(Records excerpted from a collection)
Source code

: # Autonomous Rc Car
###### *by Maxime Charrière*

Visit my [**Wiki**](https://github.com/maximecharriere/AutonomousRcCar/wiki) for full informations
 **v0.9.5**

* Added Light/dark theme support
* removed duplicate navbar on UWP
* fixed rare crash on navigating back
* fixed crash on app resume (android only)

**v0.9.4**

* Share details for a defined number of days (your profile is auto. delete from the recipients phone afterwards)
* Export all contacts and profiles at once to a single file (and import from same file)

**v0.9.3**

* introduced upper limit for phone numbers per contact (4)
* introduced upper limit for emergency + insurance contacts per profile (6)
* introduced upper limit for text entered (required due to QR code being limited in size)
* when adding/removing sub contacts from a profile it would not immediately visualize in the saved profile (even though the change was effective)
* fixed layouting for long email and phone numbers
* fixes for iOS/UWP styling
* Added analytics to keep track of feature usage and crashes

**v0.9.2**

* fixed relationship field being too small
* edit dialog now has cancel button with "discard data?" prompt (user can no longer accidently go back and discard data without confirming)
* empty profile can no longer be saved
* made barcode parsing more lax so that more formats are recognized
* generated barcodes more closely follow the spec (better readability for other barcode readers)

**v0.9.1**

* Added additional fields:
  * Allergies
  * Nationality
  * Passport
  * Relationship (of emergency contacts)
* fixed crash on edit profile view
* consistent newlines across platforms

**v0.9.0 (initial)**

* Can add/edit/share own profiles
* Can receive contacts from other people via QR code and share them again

» **ASSIGNED TASK**
Copy the records above exactly as they appear.

» **SOLVED EXERCISE**
Source code

: # Autonomous Rc Car
###### *by Maxime Charrière*

Visit my [**Wiki**](https://github.com/maximecharriere/AutonomousRcCar/wiki) for full informations
 **v0.9.5**

* Added Light/dark theme support
* removed duplicate navbar on UWP
* fixed rare crash on navigating back
* fixed crash on app resume (android only)

**v0.9.4**

* Share details for a defined number of days (your profile is auto. delete from the recipients phone afterwards)
* Export all contacts and profiles at once to a single file (and import from same file)

**v0.9.3**

* introduced upper limit for phone numbers per contact (4)
* introduced upper limit for emergency + insurance contacts per profile (6)
* introduced upper limit for text entered (required due to QR code being limited in size)
* when adding/removing sub contacts from a profile it would not immediately visualize in the saved profile (even though the change was effective)
* fixed layouting for long email and phone numbers
* fixes for iOS/UWP styling
* Added analytics to keep track of feature usage and crashes

**v0.9.2**

* fixed relationship field being too small
* edit dialog now has cancel button with "discard data?" prompt (user can no longer accidently go back and discard data without confirming)
* empty profile can no longer be saved
* made barcode parsing more lax so that more formats are recognized
* generated barcodes more closely follow the spec (better readability for other barcode readers)

**v0.9.1**

* Added additional fields:
  * Allergies
  * Nationality
  * Passport
  * Relationship (of emergency contacts)
* fixed crash on edit profile view
* consistent newlines across platforms

**v0.9.0 (initial)**

* Can add/edit/share own profiles
* Can receive contacts from other people via QR code and share them again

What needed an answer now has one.